[Problem requirements] Every line of the entries with the word "frac" in it should be shown.

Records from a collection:
[Start of Attachment]
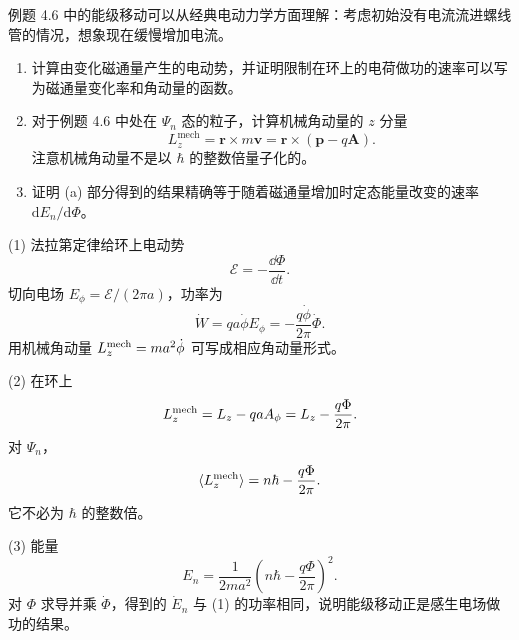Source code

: \begin{question}
例题 4.6 中的能级移动可以从经典电动力学方面理解：考虑初始没有电流流进螺线管的情况，想象现在缓慢增加电流。
\begin{enumerate}
\item 计算由变化磁通量产生的电动势，并证明限制在环上的电荷做功的速率可以写为磁通量变化率和角动量的函数。
\item 对于例题 4.6 中处在 $\Psi_n$ 态的粒子，计算机械角动量的 $z$ 分量
\[
L_z^{\mathrm{mech}}=\mathbf r\times m\mathbf v=\mathbf r\times(\mathbf p-q\mathbf A).
\]
注意机械角动量不是以 $\hbar$ 的整数倍量子化的。
\item 证明 (a) 部分得到的结果精确等于随着磁通量增加时定态能量改变的速率 $\mathrm dE_n/\mathrm d\Phi$。
\end{enumerate}
\end{question}
\begin{solution}

(1) 法拉第定律给环上电动势
\[
\mathcal E=-\frac{\dd\Phi}{\dd t}.
\]
切向电场 $E_\phi=\mathcal E/(2\pi a)$，功率为
\[
\dot W=q a\dot\phi E_\phi=-\frac{q\dot\phi}{2\pi}\dot\Phi.
\]
用机械角动量 $L_z^{\rm mech}=ma^2\dot\phi$ 可写成相应角动量形式。

(2) 在环上
\[
L_z^{\rm mech}=L_z-q a A_\phi=L_z-\frac{q\Phi}{2\pi}.
\]
对 $\Psi_n$，
\[
\langle L_z^{\rm mech}\rangle=n\hbar-\frac{q\Phi}{2\pi}.
\]
它不必为 $\hbar$ 的整数倍。

(3) 能量
\[
E_n=\frac{1}{2ma^2}\left(n\hbar-\frac{q\Phi}{2\pi}\right)^2.
\]
对 $\Phi$ 求导并乘 $\dot\Phi$，得到的 $\dot E_n$ 与 (1) 的功率相同，说明能级移动正是感生电场做功的结果。

\end{solution}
[End of Attachment]
[Written response]
\mathcal E=-\frac{\dd\Phi}{\dd t}.
\dot W=q a\dot\phi E_\phi=-\frac{q\dot\phi}{2\pi}\dot\Phi.
L_z^{\rm mech}=L_z-q a A_\phi=L_z-\frac{q\Phi}{2\pi}.
\langle L_z^{\rm mech}\rangle=n\hbar-\frac{q\Phi}{2\pi}.
E_n=\frac{1}{2ma^2}\left(n\hbar-\frac{q\Phi}{2\pi}\right)^2.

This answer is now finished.